Cuando entras en el espacio de los que viven, respiran y practican el tener pensamientos de luz, puedes sentir la energía más ligera que hay en la habitación. Como afirmó Patanjali, todo ser vivo deja de sentir enemistad en presencia de los que se abstienen firmemente de tener pensamientos dañinos o impuros. En eso consiste poner luz en la oscuridad, y cuanto más lo practiques, más serás un emisario de luz. La conducta y el pensamiento impuros no toleran el poder de tu luz pura, igual que la oscuridad no tolera la presencia de la luz.

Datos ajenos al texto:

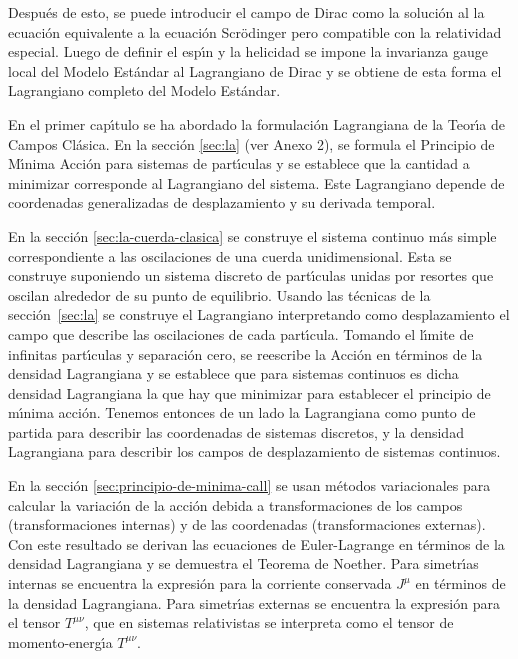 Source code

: Despu\'es de esto, se puede introducir el campo de Dirac como la soluci\'on al la ecuaci\'on equivalente a la ecuaci\'on Scr\"odinger pero compatible con la relatividad especial. Luego de definir el esp\'\i n y la helicidad se impone la invarianza gauge local del Modelo Est\'andar al Lagrangiano de Dirac y se obtiene de esta forma el Lagrangiano completo del Modelo Est\'andar.


En el primer cap\'\i tulo se ha abordado la formulaci\'on Lagrangiana de la Teor\'\i a de Campos Cl\'asica. En la secci\'on \ref{sec:la} (ver Anexo 2), se formula el Principio de M\'\i nima Acci\'on para sistemas de part\'\i culas y se establece que la cantidad a minimizar corresponde al Lagrangiano del sistema. Este Lagrangiano depende de coordenadas generalizadas de desplazamiento y su derivada temporal. 

En la secci\'on \ref{sec:la-cuerda-clasica} se construye el sistema continuo m\'as simple correspondiente a las oscilaciones de una cuerda unidimensional. Esta se construye suponiendo un sistema discreto de part\'\i culas unidas por resortes que oscilan alrededor de su punto de equilibrio. Usando las t\'ecnicas de la secci\'on~\ref{sec:la} se construye el Lagrangiano interpretando como desplazamiento el campo que describe las oscilaciones de cada part\'\i cula. Tomando el l\'\i mite de infinitas part\'\i culas y separaci\'on cero, se reescribe la Acci\'on en t\'erminos de la densidad Lagrangiana y se establece que para sistemas continuos es dicha densidad Lagrangiana la que hay que minimizar para establecer el principio de m\'\i nima acci\'on. Tenemos entonces de un lado la Lagrangiana como punto de partida para describir las coordenadas de sistemas discretos, y la densidad Lagrangiana para describir los campos de desplazamiento de sistemas continuos. 

En la secci\'on \ref{sec:principio-de-minima-call} se usan m\'etodos variacionales para calcular la variaci\'on de la acci\'on debida a transformaciones de los campos (transformaciones internas) y de las coordenadas (transformaciones externas). Con este resultado se derivan las ecuaciones de Euler-Lagrange en t\'erminos de la densidad Lagrangiana y se demuestra el  Teorema de Noether. Para simetr\'\i as internas se encuentra la expresi\'on para la corriente conservada $J^\mu$ en t\'erminos de la densidad Lagrangiana. Para simetr\'\i as externas se encuentra la expresi\'on para el tensor $T^{\mu\nu}$, que en sistemas relativistas se interpreta como el tensor de momento-energ\'\i a $T^{\mu\nu}$.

2. La moral. La luz significa que nos tratamos a nosotros mismos y a los demás desde una perspectiva de la regla áurea. He de hacer lo correcto y, al hacerlo, pongo luz en la oscuridad. Cuando alguien se siente maltratado, herido, perdido o simplemente solo en su desdicha es como si tuviera una nube negra sobre su cabeza. Estos sentimientos permiten que la nube lo engulla. Al poner luz a este panorama de oscuridad elegimos tratar a los demás como nos gustaría que nos trataran a nosotros. La luz y la moralidad van cogidas de la mano. En el momento en que alguien tiene la sensación de que se le trata con justicia la nube negra desaparece.

Recuerdo cómo ilustraba la madre Teresa lo que hacía en su misión. «Cada día veo a Jesucristo con todos sus inquietantes disfraces». Ella veía la perfección en los desheredados de las calles y aportaba un poco de moral y luz a cada persona. Eso solo bastaba para alzar el velo de la oscuridad que envolvía a la persona sin hogar. Y lo mismo ocurre en todos nosotros. Cuando te paras a pensar cómo te gustaría que te trataran en la misma situación estás aportando moral, un ingrediente de la luz, para eliminar la oscuridad de alguien. Después de haber oído durante toda tu vida la regla de oro, sabes que es un buen consejo. Te animo a que pienses en serio en este modo de eliminar la oscuridad de tu vida y de dar luz a los que se sienten maltratados.

También puedes empezar a tratarte a ti de esta manera, siempre que sientas la ausencia de luz en tu vida. Si te sientes dolido o traicionado porque los demás no te tratan bien y te envuelve la oscuridad, pregúntate cómo preferirías que te trataran. Luego, imagina que esa luz y tratamiento moral descienden sobre ti procedentes de Dios. Perdona y olvida a la persona con la que estás enfadado, porque en este momento estás en la luz moral de Dios. De esta manera siempre tienes acceso a la luz. Pensar cómo te gustaría que te trataran te ayuda también a extender la regla de oro a los demás.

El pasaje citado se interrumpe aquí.